Geometric Gauss Sums and Gross-Koblitz Formula over Function Fields

TL;DR

This paper develops an analog of Gauss sums over function fields in positive characteristic, establishing fundamental properties and a Gross-Koblitz-type formula relating these sums to $v$-adic gamma values.

Contribution

It introduces geometric Gauss sums over function fields, proves their key properties, and derives a novel Gross-Koblitz-type formula linking them to $v$-adic gamma functions.

Findings

Established reflection formula, Stickelberger's theorem, and Hasse-Davenport relations for geometric Gauss sums.

Determined absolute values and signs at infinity of these sums.

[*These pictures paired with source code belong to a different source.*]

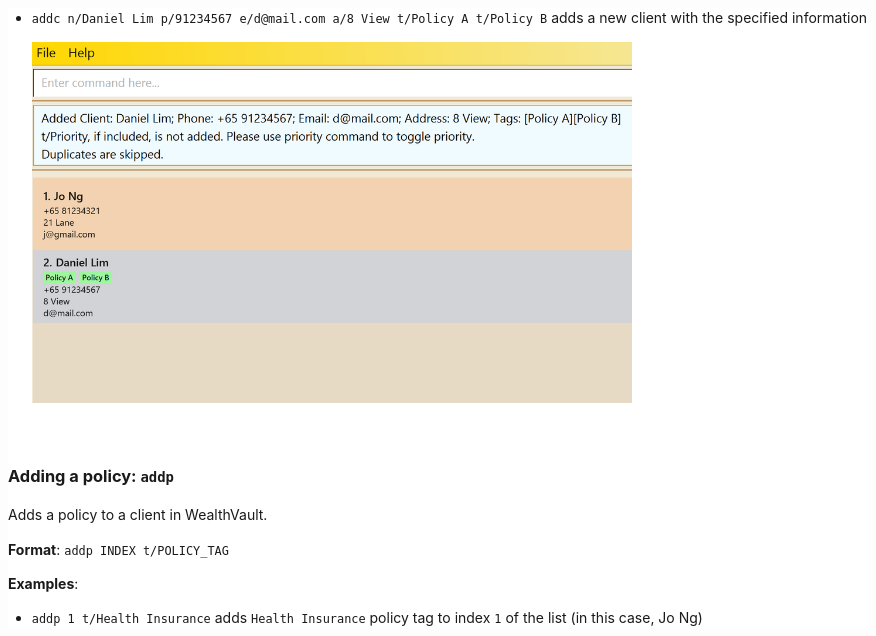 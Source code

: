 - `addc n/Daniel Lim p/91234567 e/d@mail.com a/8 View t/Policy A t/Policy B` adds a new client with the specified information

  <img src="images/addc2.png" alt="addc2" width="600">
<div style="page-break-after: always;"/><br>

### Adding a policy: `addp`

Adds a policy to a client in WealthVault.

**Format**: `addp INDEX t/POLICY_TAG`

**Examples**:

- `addp 1 t/Health Insurance` adds `Health Insurance` policy tag to index `1` of the list (in this case, Jo Ng)
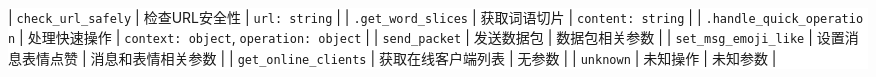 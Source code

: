 | `check_url_safely` | 检查URL安全性 | `url: string` |
| `.get_word_slices` | 获取词语切片 | `content: string` |
| `.handle_quick_operation` | 处理快速操作 | `context: object`, `operation: object` |
| `send_packet` | 发送数据包 | 数据包相关参数 |
| `set_msg_emoji_like` | 设置消息表情点赞 | 消息和表情相关参数 |
| `get_online_clients` | 获取在线客户端列表 | 无参数 |
| `unknown` | 未知操作 | 未知参数 | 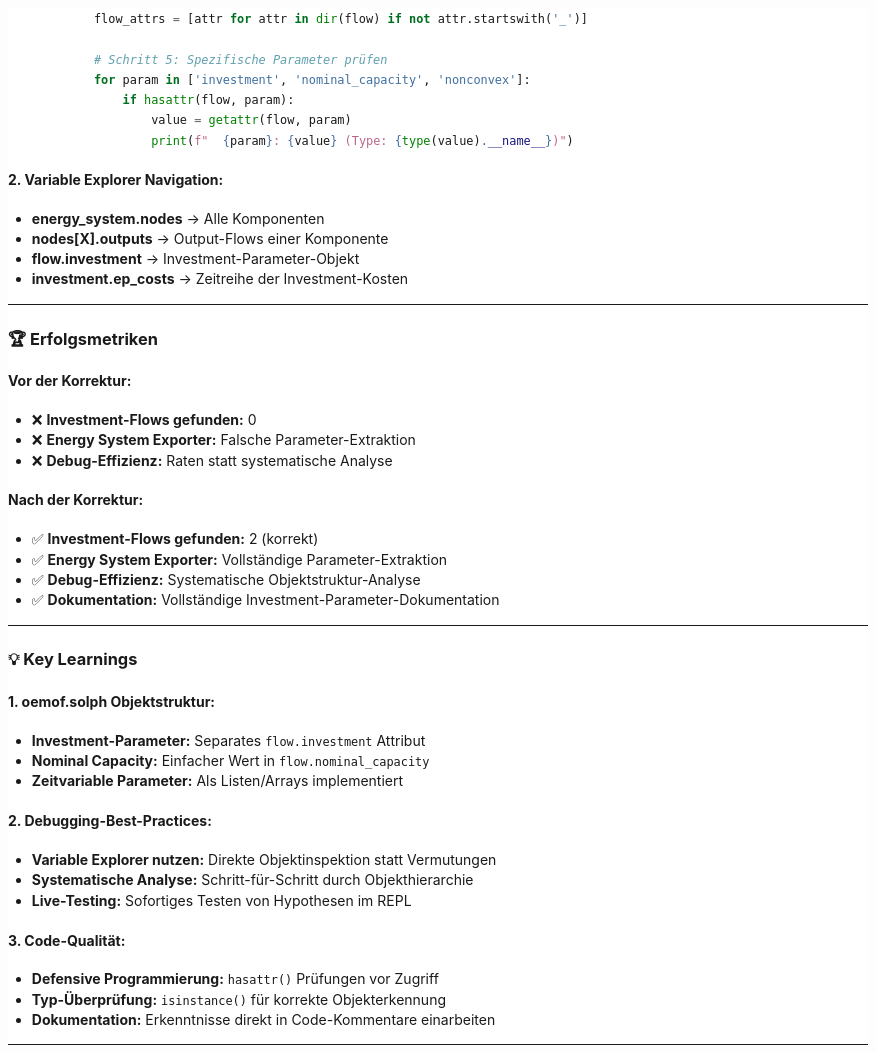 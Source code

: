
 ```python
            flow_attrs = [attr for attr in dir(flow) if not attr.startswith('_')]
            
            # Schritt 5: Spezifische Parameter prüfen
            for param in ['investment', 'nominal_capacity', 'nonconvex']:
                if hasattr(flow, param):
                    value = getattr(flow, param)
                    print(f"  {param}: {value} (Type: {type(value).__name__})")
```

#### **2. Variable Explorer Navigation:**
- **energy_system.nodes** → Alle Komponenten
- **nodes[X].outputs** → Output-Flows einer Komponente  
- **flow.investment** → Investment-Parameter-Objekt
- **investment.ep_costs** → Zeitreihe der Investment-Kosten

---

### **🏆 Erfolgsmetriken**

#### **Vor der Korrektur:**
- ❌ **Investment-Flows gefunden:** 0
- ❌ **Energy System Exporter:** Falsche Parameter-Extraktion
- ❌ **Debug-Effizienz:** Raten statt systematische Analyse

#### **Nach der Korrektur:**
- ✅ **Investment-Flows gefunden:** 2 (korrekt)
- ✅ **Energy System Exporter:** Vollständige Parameter-Extraktion
- ✅ **Debug-Effizienz:** Systematische Objektstruktur-Analyse
- ✅ **Dokumentation:** Vollständige Investment-Parameter-Dokumentation

---

### **💡 Key Learnings**

#### **1. oemof.solph Objektstruktur:**
- **Investment-Parameter:** Separates `flow.investment` Attribut
- **Nominal Capacity:** Einfacher Wert in `flow.nominal_capacity`
- **Zeitvariable Parameter:** Als Listen/Arrays implementiert

#### **2. Debugging-Best-Practices:**
- **Variable Explorer nutzen:** Direkte Objektinspektion statt Vermutungen
- **Systematische Analyse:** Schritt-für-Schritt durch Objekthierarchie
- **Live-Testing:** Sofortiges Testen von Hypothesen im REPL

#### **3. Code-Qualität:**
- **Defensive Programmierung:** `hasattr()` Prüfungen vor Zugriff
- **Typ-Überprüfung:** `isinstance()` für korrekte Objekterkennung
- **Dokumentation:** Erkenntnisse direkt in Code-Kommentare einarbeiten

---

Derived a Gross-Koblitz-type formula connecting geometric Gauss sums to $v$-adic gamma values.

Abstract

In this paper, we introduce an analog of Gauss sums over function fields in positive characteristic. We establish several fundamental properties, including reflection formula, Stickelberger's theorem, and Hasse-Davenport relations. In addition, we determine their absolute values and signs at infinity. While these results parallel the classical theory of Gauss sums as well as Thakur's "arithmetic" analogs over function fields, our approach differs completely from both of the preceding cases. Specifically, we first prove a Gross-Koblitz-type formula relating geometric Gauss sums to special $v$-adic gamma values. The properties of geometric Gauss sums then follow from the specializations of this formula together with the functional equations of $v$-adic gamma functions.